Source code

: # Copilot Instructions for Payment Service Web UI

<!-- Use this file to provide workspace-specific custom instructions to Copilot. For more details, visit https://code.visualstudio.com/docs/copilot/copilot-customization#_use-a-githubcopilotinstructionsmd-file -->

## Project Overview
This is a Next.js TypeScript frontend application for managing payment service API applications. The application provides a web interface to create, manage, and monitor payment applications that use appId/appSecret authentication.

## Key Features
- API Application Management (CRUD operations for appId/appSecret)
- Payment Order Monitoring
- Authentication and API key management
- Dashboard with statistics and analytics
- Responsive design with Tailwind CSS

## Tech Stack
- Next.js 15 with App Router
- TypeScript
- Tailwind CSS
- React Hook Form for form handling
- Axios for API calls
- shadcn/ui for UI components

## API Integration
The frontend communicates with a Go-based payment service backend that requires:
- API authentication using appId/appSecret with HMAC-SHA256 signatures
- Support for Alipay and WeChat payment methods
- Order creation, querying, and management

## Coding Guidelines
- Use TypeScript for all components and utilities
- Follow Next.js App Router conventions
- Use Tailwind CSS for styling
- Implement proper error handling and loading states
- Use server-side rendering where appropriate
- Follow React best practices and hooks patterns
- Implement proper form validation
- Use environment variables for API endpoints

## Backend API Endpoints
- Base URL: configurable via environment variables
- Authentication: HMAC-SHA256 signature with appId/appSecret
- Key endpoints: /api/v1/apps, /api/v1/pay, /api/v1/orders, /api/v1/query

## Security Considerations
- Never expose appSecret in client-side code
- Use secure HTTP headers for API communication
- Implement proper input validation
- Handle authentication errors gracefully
--------------------------------------------------
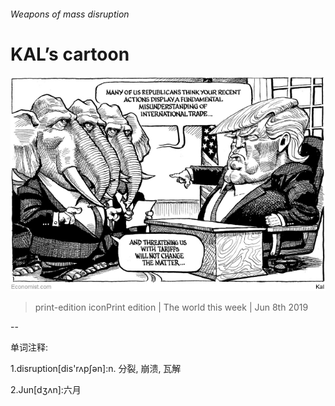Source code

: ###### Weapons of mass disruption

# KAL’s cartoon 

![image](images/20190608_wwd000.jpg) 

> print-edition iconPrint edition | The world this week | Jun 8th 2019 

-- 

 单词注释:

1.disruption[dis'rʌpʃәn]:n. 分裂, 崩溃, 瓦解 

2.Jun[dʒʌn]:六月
--------------------------------------------------
Your task
Once the line with "- Base URL: configurable" is found in the records above, print exactly that line and every line after it through the line with "- Handle authentication errors gracefully".

Solution to this problem
- Base URL: configurable via environment variables
- Authentication: HMAC-SHA256 signature with appId/appSecret
- Key endpoints: /api/v1/apps, /api/v1/pay, /api/v1/orders, /api/v1/query

## Security Considerations
- Never expose appSecret in client-side code
- Use secure HTTP headers for API communication
- Implement proper input validation
- Handle authentication errors gracefully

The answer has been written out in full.